Tavis might have been confident in his assessment of Volk's situation, but not so with his own. Ever since they'd come in sight of the hills ringing the valley, he'd felt an oppressive sense of dread about it, not unlike his general feelings towards water and everything to do with it.
The hills kept looming darker and larger, and the sky had seemed totally black when he watched Theran take off into the swamp alone, abandoning them to whatever fate had in store for them. The trouble was, he could not be sure if it was just paranoia stemming from the most recent in a string of attempts on the part of his own brothers to end his life, or if he was actually sensing something.
Despite the persistent existence of his sixth sense, Tavis was not reliable like a Jedi, and no amount of training could make him such. The ability was distinct and separate from those of the Jedi, in spite of the intent of the scientists who'd developed the concoction that had done it to him in the first place.
Though he had gradually learned to cope with the myriad thoughts and feelings that seemed to constantly bombard him, he'd also become keenly aware of the fact that they were just vague possibilities, potential truths, little more reliable than gut instinct, which was what Volk was guided by most of the time. Certainly they had done nothing at all to warn him about Onoff. Or help him with Oliana Alzena, for that matter. His sleep was never untroubled, but it was impossible to differentiate the nightmares from the precognition (if one could call it that) until it was too late to do anything about it.

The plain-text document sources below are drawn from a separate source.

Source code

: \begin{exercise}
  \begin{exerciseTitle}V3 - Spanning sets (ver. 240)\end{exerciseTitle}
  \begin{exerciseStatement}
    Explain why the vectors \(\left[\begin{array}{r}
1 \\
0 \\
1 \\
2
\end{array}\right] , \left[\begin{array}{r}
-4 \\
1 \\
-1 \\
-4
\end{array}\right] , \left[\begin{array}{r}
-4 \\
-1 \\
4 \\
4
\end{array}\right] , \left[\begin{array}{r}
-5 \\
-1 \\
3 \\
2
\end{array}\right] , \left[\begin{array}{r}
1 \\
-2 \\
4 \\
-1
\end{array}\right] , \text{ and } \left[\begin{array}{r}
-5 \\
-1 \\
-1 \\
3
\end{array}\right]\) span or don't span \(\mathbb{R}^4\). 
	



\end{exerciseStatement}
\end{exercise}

He had only told Rafe part of the truth when he said he would not stand by and watch the squad destroy itself. The possibility that he could not be steady or reliable at all times had crossed his mind. It was possible he was unfit for command. If that was so, then he must do the next best thing, and that was to provide Rafe with all the information and support he needed to become an effective leader for Fortune.
Tavis loved Fortune, and would give anything for them. And that included giving up the thing he wanted most, which was control over their future. Much as it hurt and terrified him, he was wise enough to realize that he might not be best suited to protect them. Even if he could reliably command them, the rest of the GAR would never accept him as a squad sergeant, and Fortune would have to suffer for what he'd done.
If he found himself in charge of the squad and requesting backup, would it ever come in response to his summons? Probably not. He could not allow the squad to suffer for his actions. That was not the way to treat something you cared deeply for. That kind of care (some might even venture to call it love) was putting the needs of who you cared about above your own wants and needs. It was giving your all, and asking nothing -absolutely nothing- in return.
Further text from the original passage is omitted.